-- Opening Marker --

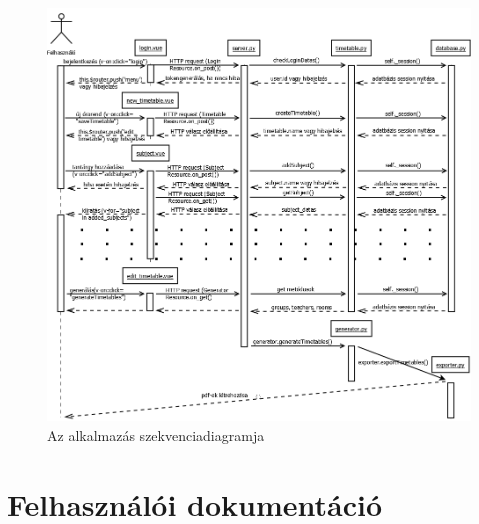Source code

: \begin{figure}
\includegraphics[width=\linewidth]{images/szekvencia.png}
\caption{Az alkalmazás szekvenciadiagramja}
\end{figure}

\section{Felhasználói dokumentáció}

-- Closing Marker --

**PROBLEM TO WORK ON**
Could you repeat each line above exactly as written? Omit the pictures.

**TASK OUTPUT**
Source code

: \begin{figure}
\includegraphics[width=\linewidth]{images/szekvencia.png}
\caption{Az alkalmazás szekvenciadiagramja}
\end{figure}

\section{Felhasználói dokumentáció}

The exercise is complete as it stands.